The ritual moves a fake clock closer to midnight summoning hoarse cries of media anguish.

“Scientists: World Closer to Doomsday Than It’s Been Since the 1950s” is a typical media headline. “The Bulletin of the Atomic Scientists, the keepers of what is called the Doomsday Clock, took a look at the state of the world today and was expected to move the clock one minute closer to ‘midnight.’”

And it’s all Trump’s fault for not believing in Global Warming. No, seriously.

According to the official statement, “Board Marks 70th Anniversary of Iconic Clock By Expressing Concern About “Unsettling” and “Ill-Considered” Statements of President Trump on Nuclear Weapons and Climate Change.”

It was either that or go out for another round of Jagerbombs while actual nuclear scientists in Iran work to build bombs that will kill millions in Tel Aviv, New York or maybe even back in Chicago.

The heavily hyped announcement of the “Doomsday Clock” being the closest to midnight since 1953 (by no coincidence whatsoever the first year of Eisenhower’s term) bombed. Or maybe it was a dud.

The rollout was introduced by Rachel Bronson, the confused executive director of the Bulletin of the Atomic Scientists. Bronson has a degree is in political science and her social media feed is filled with childish anti-Trump rants. She is less of an “atomic scientist” than your Aunt Sally.

Rachel informed attendees that John Mecklin, the Bulletin’s editor in chief, was in the audience. “He is the one who pulled together and helped the board develop this statement that accompanied this important announcement.”

John Mecklin’s qualifications for warning that the world is about to end can be found in his past as editor of High Country and Key West. Key West is “a high-end, monthly city magazine devoted to documenting the rich, quirky stories of the Florida Keys.”

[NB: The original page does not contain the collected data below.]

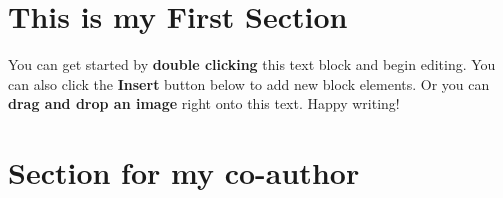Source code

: 


\section{This is my First Section}

You can get started by \textbf{double clicking} this text block and begin editing. You can also click the \textbf{Insert} button below to add new block elements. Or you can \textbf{drag and drop an image} right onto this text. Happy writing!

\section{Section for my co-author}



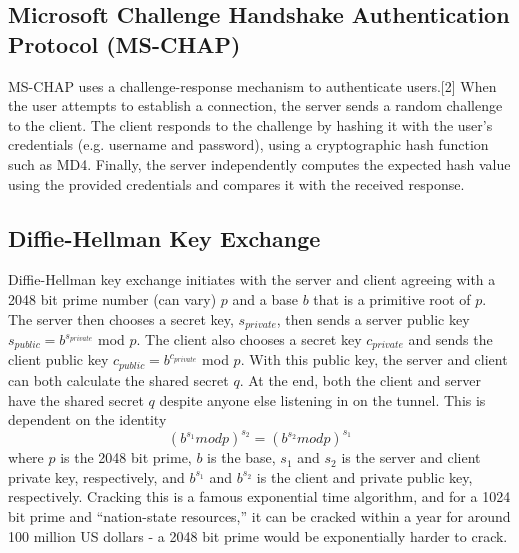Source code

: \documentclass[runningheads]{llncs}
\begin{document}
\subsection{Microsoft Challenge Handshake Authentication Protocol (MS-CHAP)}
MS-CHAP uses a challenge-response mechanism to authenticate users.[2] When the user attempts to establish a connection, the server sends a random challenge to the client. The client responds to the challenge by hashing it with the user’s credentials (e.g. username and password), using a cryptographic hash function such as MD4. Finally, the server independently computes the expected hash value using the provided credentials and compares it with the received response.
\subsection{Diffie-Hellman Key Exchange}
Diffie-Hellman key exchange initiates with the server and client agreeing with a 2048 bit prime number (can vary) $p$ and a base $b$ that is a primitive root of $p$. The server then chooses a secret key, $s_{private}$, then sends a server public key $s_{public} = b^{s_{private}}$ mod $p$. The client also chooses a secret key $c_{private}$ and sends the client public key $c_{public} = b^{c_{private}}$ mod $p$. With this public key, the server and client can both calculate the shared secret $q$. At the end, both the client and server have the shared secret $q$ despite anyone else listening in on the tunnel. This is dependent on the identity
\begin{equation}
(b^{s_1} mod p)^{s_2} = (b^{s_2} mod p)^{s_1}
\end{equation}
where $p$ is the 2048 bit prime, $b$ is the base, $s_1$ and $s_2$ is the server and client private key,  respectively, and $b^{s_1}$ and $b^{s_2}$ is the client and private public key, respectively. Cracking this is a famous exponential time algorithm, and for a 1024 bit prime and “nation-state resources,” it can be cracked within a year for around 100 million US dollars - a 2048 bit prime would be exponentially harder to crack.
\end{document}
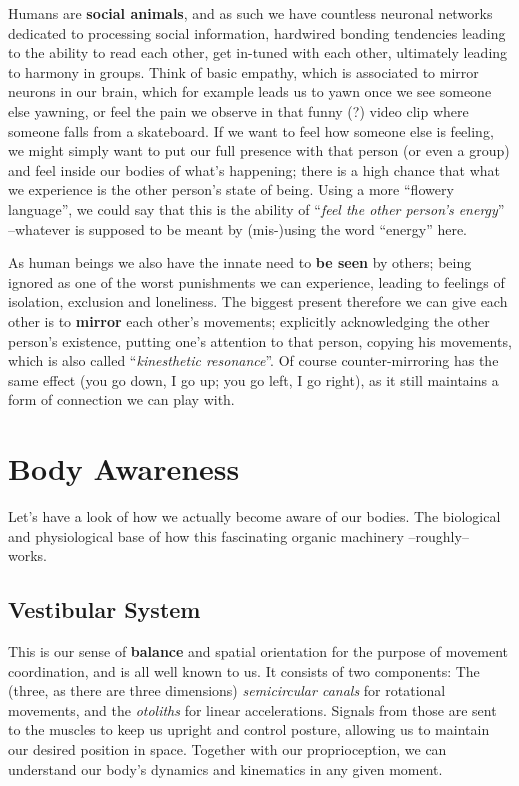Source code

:Humans are \textbf{social animals}, and as such we have countless neuronal networks dedicated to processing social information, hardwired bonding tendencies leading to the ability to read each other, get in-tuned with each other, ultimately leading to harmony in groups.
Think of basic empathy, which is associated to mirror neurons in our brain, which for example leads us to yawn once we see someone else yawning, or feel the pain we observe in that funny (?) video clip where someone falls from a skateboard.
If we want to feel how someone else is feeling, we might simply want to put our full presence with that person (or even a group) and feel inside our bodies of what's happening; there is a high chance that what we experience is the other person's state of being.
Using a more ``flowery language'', we could say that this is the ability of ``\textit{feel the other person's energy}'' --whatever is supposed to be meant by (mis-)using the word ``energy'' here.

As human beings we also have the innate need to \textbf{be seen} by others; being ignored as one of the worst punishments we can experience, leading to feelings of isolation, exclusion and loneliness.
The biggest present therefore we can give each other is to \textbf{mirror} each other's movements; explicitly acknowledging the other person's existence, putting one's attention to that person, copying his movements, which is also called ``\textit{kinesthetic resonance}''.
Of course counter-mirroring has the same effect (you go down, I go up; you go left, I go right), as it still maintains a form of connection we can play with.

\section{Body Awareness}\label{sec:body-awareness}

Let's have a look of how we actually become aware of our bodies.
The biological and physiological base of how this fascinating organic machinery --roughly-- works.

\subsection{Vestibular System}\label{subsec:vestibular-system}

This is our sense of \textbf{balance} and spatial orientation for the purpose of movement coordination, and is all well known to us.
It consists of two components: The (three, as there are three dimensions) \textit{semicircular canals} for rotational movements, and the \textit{otoliths} for linear accelerations.
Signals from those are sent to the muscles to keep us upright and control posture, allowing us to maintain our desired position in space.
Together with our proprioception, we can understand our body's dynamics and kinematics in any given moment.


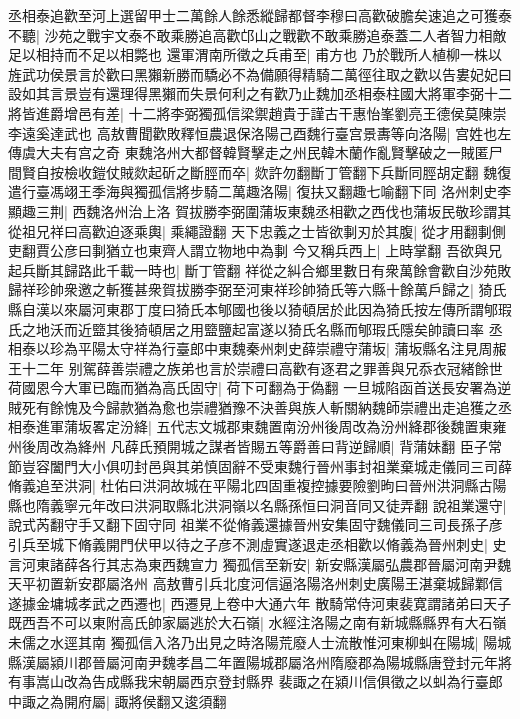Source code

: 丞相泰追歡至河上選留甲士二萬餘人餘悉縱歸都督李穆曰高歡破膽矣速追之可獲泰不聽|{
	沙苑之戰宇文泰不敢乘勝追高歡邙山之戰歡不敢乘勝追泰蓋二人者智力相敵足以相持而不足以相斃也}
還軍渭南所徵之兵甫至|{
	甫方也}
乃於戰所人植柳一株以旌武功侯景言於歡曰黑獺新勝而驕必不為備願得精騎二萬徑往取之歡以告婁妃妃曰設如其言景豈有還理得黑獺而失景何利之有歡乃止魏加丞相泰柱國大將軍李弼十二將皆進爵增邑有差|{
	十二將李弼獨孤信梁禦趙貴于謹古干惠怡峯劉亮王德侯莫陳崇李遠奚達武也}
高敖曹聞歡敗釋恒農退保洛陽己酉魏行臺宫景夀等向洛陽|{
	宫姓也左傳虞大夫有宫之奇}
東魏洛州大都督韓賢擊走之州民韓木蘭作亂賢擊破之一賊匿尸間賢自按檢收鎧仗賊欻起斫之斷脛而卒|{
	欻許勿翻斷丁管翻下兵斷同脛胡定翻}
魏復遣行臺馮翊王季海與獨孤信將步騎二萬趣洛陽|{
	復扶又翻趣七喻翻下同}
洛州刺史李顯趣三荆|{
	西魏洛州治上洛}
賀拔勝李弼圍蒲坂東魏丞相歡之西伐也蒲坂民敬珍謂其從祖兄祥曰高歡迫逐乘輿|{
	乘繩證翻}
天下忠義之士皆欲剚刃於其腹|{
	從才用翻剚側吏翻賈公彦曰剚猶立也東齊人謂立物地中為剚}
今又稱兵西上|{
	上時掌翻}
吾欲與兄起兵斷其歸路此千載一時也|{
	斷丁管翻}
祥從之糾合鄉里數日有衆萬餘會歡自沙苑敗歸祥珍帥衆邀之斬獲甚衆賀拔勝李弼至河東祥珍帥猗氏等六縣十餘萬戶歸之|{
	猗氏縣自漢以來屬河東郡丁度曰猗氏本郇國也後以猗頓居於此因為猗氏按左傳所謂郇瑕氏之地沃而近盬其後猗頓居之用盬鹽起富遂以猗氏名縣而郇瑕氏隱矣帥讀曰率}
丞相泰以珍為平陽太守祥為行臺郎中東魏秦州刺史薛崇禮守蒲坂|{
	蒲坂縣名注見周赧王十二年}
别駕薛善崇禮之族弟也言於崇禮曰高歡有逐君之罪善與兄忝衣冠緒餘世荷國恩今大軍已臨而猶為高氏固守|{
	荷下可翻為于偽翻}
一旦城陷函首送長安署為逆賊死有餘愧及今歸款猶為愈也崇禮猶豫不決善與族人斬關納魏師崇禮出走追獲之丞相泰進軍蒲坂畧定汾絳|{
	五代志文城郡東魏置南汾州後周改為汾州絳郡後魏置東雍州後周改為絳州}
凡薛氏預開城之謀者皆賜五等爵善曰背逆歸順|{
	背蒲妹翻}
臣子常節豈容闔門大小俱叨封邑與其弟慎固辭不受東魏行晉州事封祖業棄城走儀同三司薛脩義追至洪洞|{
	杜佑曰洪洞故城在平陽北四固重複控據要險劉昫曰晉州洪洞縣古陽縣也隋義寧元年改曰洪洞取縣北洪洞嶺以名縣孫恒曰洞音同又徒弄翻}
說祖業還守|{
	說式芮翻守手又翻下固守同}
祖業不從脩義還據晉州安集固守魏儀同三司長孫子彦引兵至城下脩義開門伏甲以待之子彦不測虛實遂退走丞相歡以脩義為晉州刺史|{
	史言河東諸薛各行其志為東西魏宣力}
獨孤信至新安|{
	新安縣漢屬弘農郡晉屬河南尹魏天平初置新安郡屬洛州}
高敖曹引兵北度河信逼洛陽洛州刺史廣陽王湛棄城歸鄴信遂據金墉城孝武之西遷也|{
	西遷見上卷中大通六年}
散騎常侍河東裴寛謂諸弟曰天子既西吾不可以東附高氏帥家屬逃於大石嶺|{
	水經注洛陽之南有新城縣縣界有大石嶺未儒之水逕其南}
獨孤信入洛乃出見之時洛陽荒廢人士流散惟河東柳虯在陽城|{
	陽城縣漢屬潁川郡晉屬河南尹魏孝昌二年置陽城郡屬洛州隋廢郡為陽城縣唐登封元年將有事嵩山改為告成縣我宋朝屬西京登封縣界}
裴諏之在潁川信俱徵之以虯為行臺郎中諏之為開府屬|{
	諏將侯翻又逡須翻}
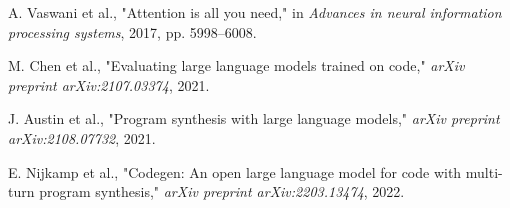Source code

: \documentclass[conference]{IEEEtran}
\begin{document}
\begin{thebibliography}{1}

A. Vaswani et al., "Attention is all you need," in \textit{Advances in neural information processing systems}, 2017, pp. 5998--6008.

M. Chen et al., "Evaluating large language models trained on code," \textit{arXiv preprint arXiv:2107.03374}, 2021.

J. Austin et al., "Program synthesis with large language models," \textit{arXiv preprint arXiv:2108.07732}, 2021.

E. Nijkamp et al., "Codegen: An open large language model for code with multi-turn program synthesis," \textit{arXiv preprint arXiv:2203.13474}, 2022.

\end{thebibliography}
\end{document}
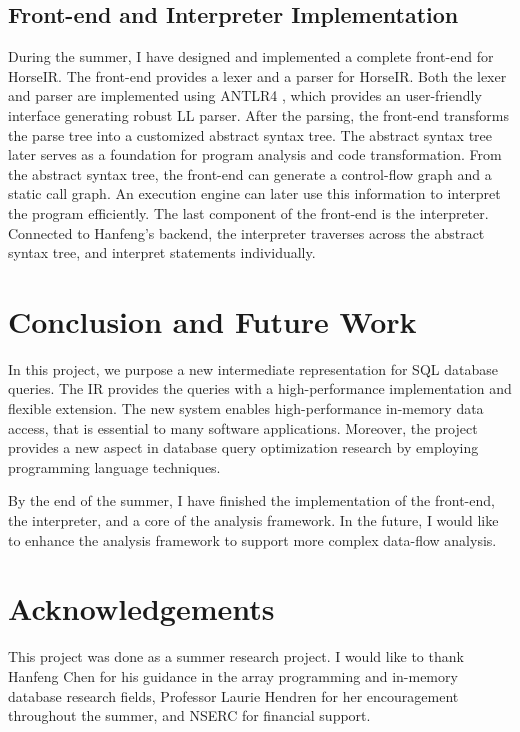 \documentclass[sigplan]{acmart}
\begin{document}
\subsection*{Front-end and Interpreter Implementation}
During the summer, I have designed and implemented a complete front-end for
HorseIR. The front-end provides a lexer and a parser for HorseIR. Both the
lexer and parser are implemented using ANTLR4\cite{ANTLRHome} , which provides
an user-friendly interface generating robust LL parser. After the parsing, the
front-end transforms the parse tree into a customized abstract syntax tree.
The abstract syntax tree later serves as a foundation for program analysis and
code transformation. From the abstract syntax tree, the front-end can generate
a control-flow graph and a static call graph. An execution engine can later
use this information to interpret the program efficiently. The last component
of the front-end is the interpreter. Connected to Hanfeng's backend, the
interpreter traverses across the abstract syntax tree, and interpret statements
individually.

\section{Conclusion and Future Work}

In this project, we purpose a new intermediate representation for SQL database
queries. The IR provides the queries with a high-performance implementation
and flexible extension. The new system enables high-performance in-memory data
access, that is essential to many software applications. Moreover, the project
provides a new aspect in database query optimization research by employing
programming language techniques. 

By the end of the summer, I have finished the implementation of the front-end,
the interpreter, and a core of the analysis framework. In the future, I would
like to enhance the analysis framework to support more complex data-flow
analysis. 

\section*{Acknowledgements}
This project was done as a summer research project. I would like to
thank Hanfeng Chen for his guidance in the array programming and in-memory
database research fields, Professor Laurie Hendren for her encouragement
throughout the summer, and NSERC for financial support.



\end{document}
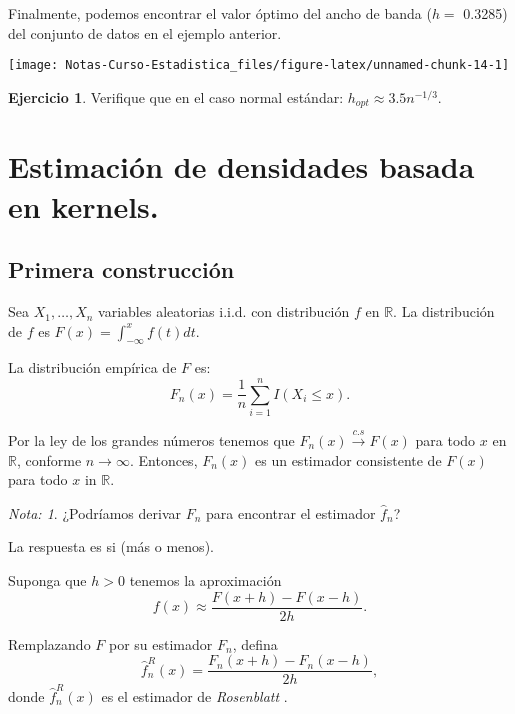 \documentclass[
  12pt,
]{book}
\theoremstyle{definition}
\theoremstyle{definition}
\theoremstyle{definition}
\newtheorem{exercise}{Ejercicio}[chapter]
\theoremstyle{definition}
\theoremstyle{remark}
\newtheorem*{remark}{Nota: }
\begin{document}
Finalmente, podemos encontrar el valor óptimo del ancho de banda (\(h=\) 0.3285) del conjunto de datos en el ejemplo anterior.

\begin{center}\texttt{[image: Notas-Curso-Estadistica\_files/figure-latex/unnamed-chunk-14-1]} \end{center}

\begin{exercise}
\protect\hypertarget{exr:unnamed-chunk-15}{}\label{exr:unnamed-chunk-15}Verifique que en el caso normal estándar: \(h_{opt}\approx 3.5 n^{-1/3}\).
\end{exercise}

\hypertarget{estimaciuxf3n-de-densidades-basada-en-kernels.}{%
\section{Estimación de densidades basada en kernels.}\label{estimaciuxf3n-de-densidades-basada-en-kernels.}}

\hypertarget{primera-construcciuxf3n}{%
\subsection{Primera construcción}\label{primera-construcciuxf3n}}

Sea \(X_{1},\ldots,X_{n}\) variables aleatorias i.i.d. con distribución \(f\) en \(\mathbb{R}\). La distribución de \(f\) es \(F(x)=\int_{-\infty}^{x}f(t)dt\).

La distribución empírica de \(F\) es:
\[
F_{n}(x)=\frac{1}{n}\sum_{i=1}^{n}I(X_{i}\leq x).
\]

Por la ley de los grandes números tenemos que \(F_{n}(x) \xrightarrow{c.s} F(x)\) para todo \(x\) en \(\mathbb{R}\), conforme
\(n\rightarrow\infty\). Entonces, \(F_{n}(x)\) es un estimador consistente de \(F(x)\) para todo \(x\) in \(\mathbb{R}\).

\begin{remark}
¿Podríamos derivar \(F_n\) para encontrar el estimador \(\hat{f}_n\)?
\end{remark}

La respuesta es si (más o menos).

Suponga que \(h>0\) tenemos la aproximación
\[
f(x)\approx\frac{F(x+h)-F(x-h)}{2h}.
\]

Remplazando \(F\) por su estimador \(F_{n}\), defina
\[
\hat{f}_{n}^{R}(x)=\frac{F_{n}(x+h)-F_{n}(x-h)}{2h},
\]
donde \(\hat{f}_{n}^{R}(x)\) es el estimador de \emph{Rosenblatt} .
\end{document}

He is not an “atomic scientist”.

Three men sat at the table to the right of Rachel. There was the scowling mug of Thomas Pickering. Pickering is a Hillary pal who played a role in whitewashing her role in Benghazi, a former State Department hack with dubious business interests and Iran deal lobbyist with ties to Boeing.

Pickering is not an “atomic scientist”, but he played a role in helping terrorists go nuclear.

At the rickety table, Pickering lobbied for the Iran nuke sellout. The Bulletin had certainly come a long way from its anti-war roots to seating a Boeing man at the table to argue for Iran’s nukes.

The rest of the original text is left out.